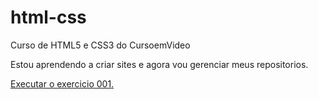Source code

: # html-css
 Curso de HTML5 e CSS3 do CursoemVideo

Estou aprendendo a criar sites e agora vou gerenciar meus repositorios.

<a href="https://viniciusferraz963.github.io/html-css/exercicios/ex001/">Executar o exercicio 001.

==

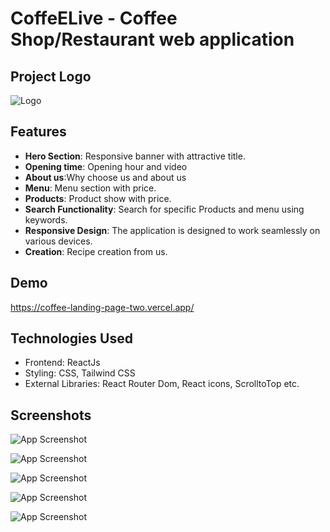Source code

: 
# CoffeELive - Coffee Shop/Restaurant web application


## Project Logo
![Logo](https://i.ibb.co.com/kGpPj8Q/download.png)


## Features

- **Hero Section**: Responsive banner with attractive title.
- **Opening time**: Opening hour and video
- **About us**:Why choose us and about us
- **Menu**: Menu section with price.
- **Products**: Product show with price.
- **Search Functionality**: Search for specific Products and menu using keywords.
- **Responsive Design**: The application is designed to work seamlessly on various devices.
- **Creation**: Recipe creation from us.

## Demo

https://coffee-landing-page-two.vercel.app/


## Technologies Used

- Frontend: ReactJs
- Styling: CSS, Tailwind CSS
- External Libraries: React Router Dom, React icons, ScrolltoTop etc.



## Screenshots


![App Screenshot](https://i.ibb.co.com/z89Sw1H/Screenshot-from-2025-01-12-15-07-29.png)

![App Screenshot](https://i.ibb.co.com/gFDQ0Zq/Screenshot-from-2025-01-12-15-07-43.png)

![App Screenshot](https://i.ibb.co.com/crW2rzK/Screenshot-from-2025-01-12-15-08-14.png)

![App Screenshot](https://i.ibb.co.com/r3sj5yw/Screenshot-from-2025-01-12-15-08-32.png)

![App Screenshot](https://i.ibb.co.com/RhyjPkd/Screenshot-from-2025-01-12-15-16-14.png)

▶ [EXERCISE PROMPT]:
Take exactly the lines from the one containing "- **Responsive Design**: The" through the one containing "## Screenshots" in the data above, and output them with nothing added.

▶ [OUTPUT BELOW]:
- **Responsive Design**: The application is designed to work seamlessly on various devices.
- **Creation**: Recipe creation from us.

## Demo

https://coffee-landing-page-two.vercel.app/


## Technologies Used

- Frontend: ReactJs
- Styling: CSS, Tailwind CSS
- External Libraries: React Router Dom, React icons, ScrolltoTop etc.



## Screenshots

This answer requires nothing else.